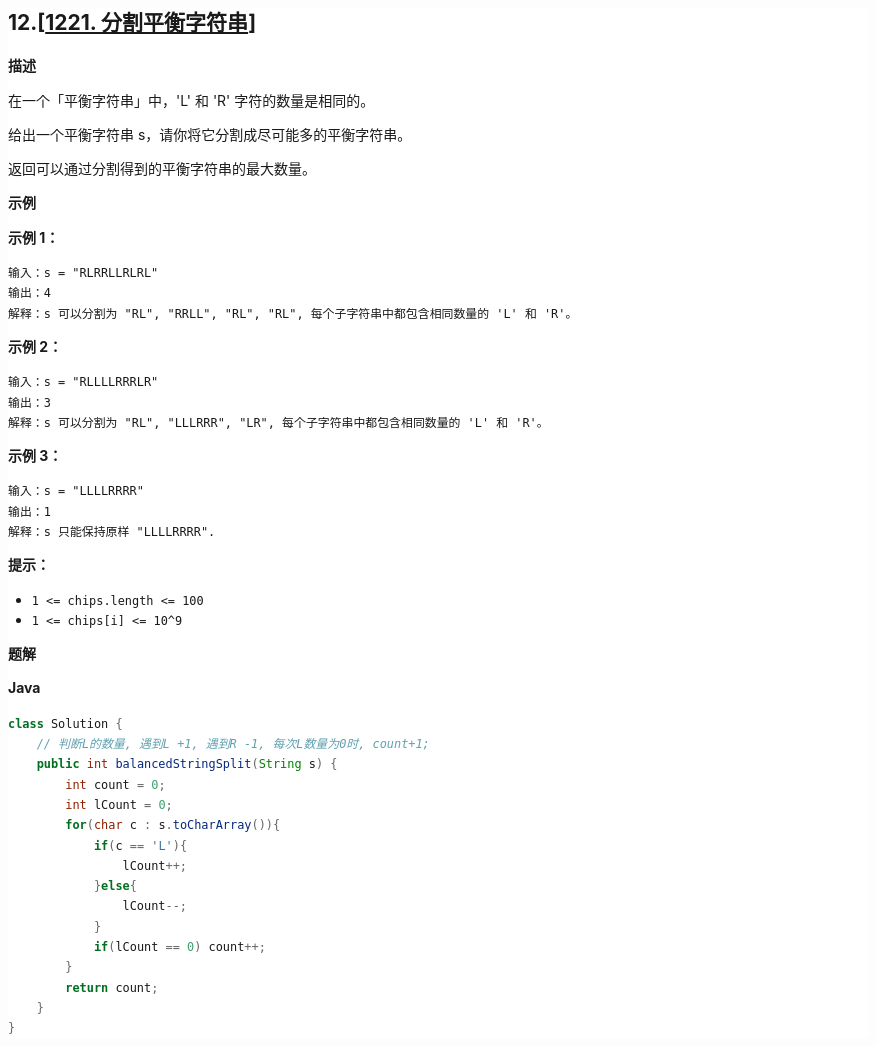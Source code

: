 ## 12.[[1221. 分割平衡字符串](https://leetcode-cn.com/problems/split-a-string-in-balanced-strings/)]

**描述**

在一个「平衡字符串」中，'L' 和 'R' 字符的数量是相同的。

给出一个平衡字符串 s，请你将它分割成尽可能多的平衡字符串。

返回可以通过分割得到的平衡字符串的最大数量。

**示例**

**示例 1：**

```
输入：s = "RLRRLLRLRL"
输出：4
解释：s 可以分割为 "RL", "RRLL", "RL", "RL", 每个子字符串中都包含相同数量的 'L' 和 'R'。
```

**示例 2：**

```
输入：s = "RLLLLRRRLR"
输出：3
解释：s 可以分割为 "RL", "LLLRRR", "LR", 每个子字符串中都包含相同数量的 'L' 和 'R'。
```

**示例 3：**

```
输入：s = "LLLLRRRR"
输出：1
解释：s 只能保持原样 "LLLLRRRR".
```

**提示：**

- `1 <= chips.length <= 100`
- `1 <= chips[i] <= 10^9`

**题解**

**Java**

```java
class Solution {
    // 判断L的数量, 遇到L +1, 遇到R -1, 每次L数量为0时, count+1;
    public int balancedStringSplit(String s) {
        int count = 0;
        int lCount = 0;
        for(char c : s.toCharArray()){
            if(c == 'L'){
                lCount++;
            }else{
                lCount--;
            }
            if(lCount == 0) count++;
        }
        return count;
    }
}
```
* * * * * * *
__What the exercise asks__
Throughout the data above, report every line that contains the string "lCount".

__Solution to this exercise__
        int lCount = 0;
                lCount++;
                lCount--;
            if(lCount == 0) count++;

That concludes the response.